Circulating myeloid cells invade the central nervous system to mediate cachexia during pancreatic cancer

[Editors’ note: the authors resubmitted a revised version of the paper for consideration. What follows is the authors’ response to the first round of review.]

1) In order to provide convincing evidence that neutrophils are significantly increased in the CNS, additional flow cytometric data will need to be conducted. As it stands, the gating for CD45highCD11b+ cells may still include microglia, which may also non-specifically bind to antibodies and thus look "positive" for markers (e.g. Ly6G+). Although it is appreciated that the authors attempt to use a bone marrow chimera using chemotherapy based myeloablation (i.e. treosulfan/Ovastat) to circumvent blood brain barrier (BBB) disruptions, the gates in which the GFP+ cells fall in Figure 1—figure supplement 2B could still encompass microglia. Since this is a pivotal point for the paper, it would be crucial to re-conduct some of these experiments utilizing a marker which will eliminate microglia (e.g. Tmem119) to rule out this caveat. This impacts the entire paper since many of the results are based on how they gated for neutrophils in general, identify CCR2+ cells as including a subset of neutrophils in their flow cytometric studies, and sorting for RNAseq is theoretically also utilizing a similar gate.

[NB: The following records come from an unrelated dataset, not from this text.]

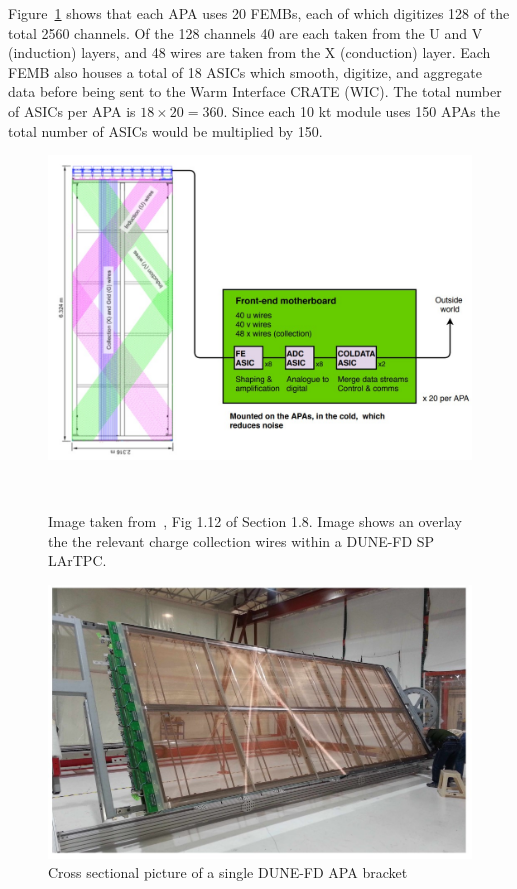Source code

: Figure~\ref{fig:dune_tpc_electronics} shows that each APA uses 20 FEMBs, each of which digitizes 128 of the total 2560 channels.
Of the 128 channels 40 are each taken from the U and V (induction) layers, and 48 wires are taken from the X (conduction) layer.
Each FEMB also houses a total of 18 ASICs which smooth, digitize, and aggregate data before being sent to the Warm Interface CRATE (WIC).
The total number of ASICs per APA is $18\times 20 = 360$.
Since each 10 kt module uses 150 APAs the total number of ASICs would be multiplied by 150.

\begin{figure}[]
\centering
\includegraphics[width=\textwidth]{images/dune_apa_motherboards.jpg}
\caption{Image taken from~\citep{DUNE-FD_TDRv4:Abi_2020}, Fig 1.12 of Section 1.8.
Image shows an overlay the the relevant charge collection wires within a DUNE-FD SP LArTPC.
}~\label{fig:dune_tpc_electronics}
\end{figure}

\begin{figure}[]
\centering
\includegraphics[width=\textwidth]{images/dune_fd_tdr_apa_image.jpg}
\caption{Cross sectional picture of a single DUNE-FD APA bracket~\citep{DUNE-FD_TDRv4:Abi_2020}}
\label{fig:dune_apa_tdr}
\end{figure}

We performed an additional flow cytometry experiment using the macrophage marker CX3CR1 to identify brain macrophages. Nearly all brain macrophages, including microglia, express CX3CR1, but neutrophils do not. This new supplementary figure is now Figure 2—figure supplement 2. As you can see, 95% of the population we labeled as “microglia” expressed CX3CR1, whereas only 6% of Ly6G+ neutrophils expressed this marker. This confirms the identity of these cells as neutrophils and confirms that they are not microglia. Therefore, all of the neutrophil gates throughout the paper (including the RNASeq) are correct and do not include microglia.

2) Although the authors identify a behavioral phenotype using open field assay (OFA), a two-day test for OFA is highly atypical. There is no training day for OFA, and the results found on day 1 would be the actual results, thus indicating that there is no anxiety phenotype. Regardless, the second day of OFA, when a phenotype is shown, also coincides with day 8 post inoculation where the mice are clearly sick, as indicated by the sharp drop in daily food intake that occurs in this model system (see Figure 4F). The measurements used (i.e. Time spent in center and percent time in center) are both measurements that do not take into account the level of activity in these animals and do not normalize for the total level of activity. If these animals are simply sick and do not move much from the sides, it has little to do with anxiety versus sickness behavior which is clearly observed the next day with the great reduction in overall exploratory behavior. Other measurements should be reported to assess anxiety that normalize for activity level and test, such as elevated plus maze, that are most specifically geared for anxiety should be conducted if possible.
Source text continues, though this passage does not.